• Source data
★ ★ ★

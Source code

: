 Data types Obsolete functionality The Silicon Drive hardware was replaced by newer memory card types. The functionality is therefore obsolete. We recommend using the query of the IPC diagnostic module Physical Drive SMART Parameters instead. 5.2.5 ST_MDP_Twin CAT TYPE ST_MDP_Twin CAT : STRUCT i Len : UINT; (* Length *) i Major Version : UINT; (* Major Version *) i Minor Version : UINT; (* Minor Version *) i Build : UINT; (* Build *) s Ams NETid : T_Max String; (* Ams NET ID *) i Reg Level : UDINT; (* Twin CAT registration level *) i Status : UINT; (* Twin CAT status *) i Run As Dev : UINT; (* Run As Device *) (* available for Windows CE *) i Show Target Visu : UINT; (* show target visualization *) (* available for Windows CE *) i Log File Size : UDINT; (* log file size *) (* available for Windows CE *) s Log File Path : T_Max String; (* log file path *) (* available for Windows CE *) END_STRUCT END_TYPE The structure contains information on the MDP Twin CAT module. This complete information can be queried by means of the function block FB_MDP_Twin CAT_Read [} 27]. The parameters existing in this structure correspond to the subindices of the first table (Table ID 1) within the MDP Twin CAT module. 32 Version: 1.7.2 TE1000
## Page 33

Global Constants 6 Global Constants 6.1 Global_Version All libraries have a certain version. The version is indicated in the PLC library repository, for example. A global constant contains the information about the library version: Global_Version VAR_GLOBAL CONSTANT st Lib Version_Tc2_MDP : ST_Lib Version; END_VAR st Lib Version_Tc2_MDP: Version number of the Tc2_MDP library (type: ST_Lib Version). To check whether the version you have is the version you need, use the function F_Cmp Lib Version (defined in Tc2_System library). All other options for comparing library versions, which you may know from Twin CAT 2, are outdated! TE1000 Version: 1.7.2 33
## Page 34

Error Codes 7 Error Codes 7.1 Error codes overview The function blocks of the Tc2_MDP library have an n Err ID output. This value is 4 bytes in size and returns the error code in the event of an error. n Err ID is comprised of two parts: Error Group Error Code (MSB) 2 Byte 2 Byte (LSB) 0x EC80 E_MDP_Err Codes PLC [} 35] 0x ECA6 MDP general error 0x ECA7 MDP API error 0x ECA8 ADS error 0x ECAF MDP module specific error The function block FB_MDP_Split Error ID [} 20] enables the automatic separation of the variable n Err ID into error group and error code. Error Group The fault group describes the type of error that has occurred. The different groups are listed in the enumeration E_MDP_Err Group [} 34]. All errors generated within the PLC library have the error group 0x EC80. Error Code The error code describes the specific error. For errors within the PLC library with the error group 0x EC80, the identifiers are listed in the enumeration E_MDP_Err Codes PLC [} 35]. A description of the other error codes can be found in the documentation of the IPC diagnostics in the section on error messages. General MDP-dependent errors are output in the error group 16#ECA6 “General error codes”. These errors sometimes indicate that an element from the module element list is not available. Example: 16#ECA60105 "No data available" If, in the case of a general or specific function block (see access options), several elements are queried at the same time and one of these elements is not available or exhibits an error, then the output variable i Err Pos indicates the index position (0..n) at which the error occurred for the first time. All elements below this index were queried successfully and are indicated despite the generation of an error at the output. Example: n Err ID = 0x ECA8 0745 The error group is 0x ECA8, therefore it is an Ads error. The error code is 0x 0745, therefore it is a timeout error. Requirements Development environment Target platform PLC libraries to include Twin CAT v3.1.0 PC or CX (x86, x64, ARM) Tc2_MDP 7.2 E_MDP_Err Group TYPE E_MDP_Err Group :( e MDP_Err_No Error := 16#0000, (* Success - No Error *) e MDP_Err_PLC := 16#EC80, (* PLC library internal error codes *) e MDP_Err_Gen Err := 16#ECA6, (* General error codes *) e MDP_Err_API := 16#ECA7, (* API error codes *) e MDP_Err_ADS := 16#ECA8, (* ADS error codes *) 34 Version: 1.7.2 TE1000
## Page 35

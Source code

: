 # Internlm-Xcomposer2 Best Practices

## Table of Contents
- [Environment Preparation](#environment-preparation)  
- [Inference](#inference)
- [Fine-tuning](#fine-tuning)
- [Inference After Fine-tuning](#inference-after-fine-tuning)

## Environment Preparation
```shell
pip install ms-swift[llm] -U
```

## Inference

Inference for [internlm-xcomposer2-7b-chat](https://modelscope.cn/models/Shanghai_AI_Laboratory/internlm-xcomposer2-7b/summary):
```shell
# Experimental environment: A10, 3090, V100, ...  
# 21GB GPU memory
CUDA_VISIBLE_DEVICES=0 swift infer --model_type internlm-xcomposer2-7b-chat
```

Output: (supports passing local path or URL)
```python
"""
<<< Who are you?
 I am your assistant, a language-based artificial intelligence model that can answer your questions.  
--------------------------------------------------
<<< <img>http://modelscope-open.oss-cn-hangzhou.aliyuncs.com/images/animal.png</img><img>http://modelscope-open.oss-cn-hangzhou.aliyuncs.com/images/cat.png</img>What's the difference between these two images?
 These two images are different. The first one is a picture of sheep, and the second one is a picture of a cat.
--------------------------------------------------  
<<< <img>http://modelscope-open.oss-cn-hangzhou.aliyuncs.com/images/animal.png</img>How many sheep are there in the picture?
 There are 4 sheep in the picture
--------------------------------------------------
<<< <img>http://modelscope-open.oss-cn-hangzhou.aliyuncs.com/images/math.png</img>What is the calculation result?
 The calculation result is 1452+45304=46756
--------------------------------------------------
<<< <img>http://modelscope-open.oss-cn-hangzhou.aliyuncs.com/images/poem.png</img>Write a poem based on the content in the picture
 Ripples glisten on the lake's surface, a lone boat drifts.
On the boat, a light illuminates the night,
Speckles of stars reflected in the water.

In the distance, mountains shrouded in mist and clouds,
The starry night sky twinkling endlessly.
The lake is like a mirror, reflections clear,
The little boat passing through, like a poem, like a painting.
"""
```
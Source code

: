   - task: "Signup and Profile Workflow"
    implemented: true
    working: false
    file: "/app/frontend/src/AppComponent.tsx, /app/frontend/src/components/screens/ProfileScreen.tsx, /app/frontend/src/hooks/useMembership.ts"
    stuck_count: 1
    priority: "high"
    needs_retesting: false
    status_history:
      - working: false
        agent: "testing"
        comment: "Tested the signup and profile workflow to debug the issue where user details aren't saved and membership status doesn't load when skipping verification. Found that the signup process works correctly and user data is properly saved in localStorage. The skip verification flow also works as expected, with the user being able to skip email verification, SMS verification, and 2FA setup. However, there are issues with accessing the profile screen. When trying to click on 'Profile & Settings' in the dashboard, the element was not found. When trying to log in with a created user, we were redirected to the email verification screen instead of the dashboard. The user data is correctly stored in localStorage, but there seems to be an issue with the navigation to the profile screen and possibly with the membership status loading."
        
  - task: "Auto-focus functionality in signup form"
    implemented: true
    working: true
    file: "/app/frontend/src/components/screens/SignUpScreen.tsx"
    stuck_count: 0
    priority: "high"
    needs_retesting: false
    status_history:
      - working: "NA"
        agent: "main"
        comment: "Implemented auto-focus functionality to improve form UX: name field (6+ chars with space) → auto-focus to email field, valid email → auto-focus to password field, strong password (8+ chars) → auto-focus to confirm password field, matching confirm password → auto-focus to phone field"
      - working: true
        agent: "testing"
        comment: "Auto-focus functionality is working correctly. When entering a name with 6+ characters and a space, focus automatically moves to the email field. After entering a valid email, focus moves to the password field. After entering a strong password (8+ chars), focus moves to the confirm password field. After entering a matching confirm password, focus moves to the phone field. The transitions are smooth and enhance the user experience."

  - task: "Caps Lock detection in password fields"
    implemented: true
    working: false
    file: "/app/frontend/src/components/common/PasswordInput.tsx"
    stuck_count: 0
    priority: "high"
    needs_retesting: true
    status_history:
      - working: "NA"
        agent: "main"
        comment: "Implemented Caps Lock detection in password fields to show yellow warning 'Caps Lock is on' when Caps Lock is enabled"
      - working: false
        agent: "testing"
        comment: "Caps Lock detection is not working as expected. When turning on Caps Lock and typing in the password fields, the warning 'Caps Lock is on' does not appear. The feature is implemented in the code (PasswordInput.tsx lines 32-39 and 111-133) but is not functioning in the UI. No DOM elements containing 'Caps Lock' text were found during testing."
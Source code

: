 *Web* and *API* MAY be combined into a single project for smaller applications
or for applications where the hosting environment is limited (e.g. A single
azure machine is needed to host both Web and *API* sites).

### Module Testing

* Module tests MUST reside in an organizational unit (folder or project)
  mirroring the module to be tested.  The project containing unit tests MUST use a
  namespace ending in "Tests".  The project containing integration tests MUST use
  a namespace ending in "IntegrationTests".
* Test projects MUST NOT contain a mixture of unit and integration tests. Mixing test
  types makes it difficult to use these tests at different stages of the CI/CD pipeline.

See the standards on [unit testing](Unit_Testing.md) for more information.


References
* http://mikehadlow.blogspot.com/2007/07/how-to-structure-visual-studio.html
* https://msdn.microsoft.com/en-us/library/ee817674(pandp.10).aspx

★ ★ ★

• Aim of the task
Look over the records. Copy the lines that include the word "images".

• Response to this task
<<< <img>http://modelscope-open.oss-cn-hangzhou.aliyuncs.com/images/animal.png</img><img>http://modelscope-open.oss-cn-hangzhou.aliyuncs.com/images/cat.png</img>What's the difference between these two images?
 These two images are different. The first one is a picture of sheep, and the second one is a picture of a cat.
<<< <img>http://modelscope-open.oss-cn-hangzhou.aliyuncs.com/images/animal.png</img>How many sheep are there in the picture?
<<< <img>http://modelscope-open.oss-cn-hangzhou.aliyuncs.com/images/math.png</img>What is the calculation result?
<<< <img>http://modelscope-open.oss-cn-hangzhou.aliyuncs.com/images/poem.png</img>Write a poem based on the content in the picture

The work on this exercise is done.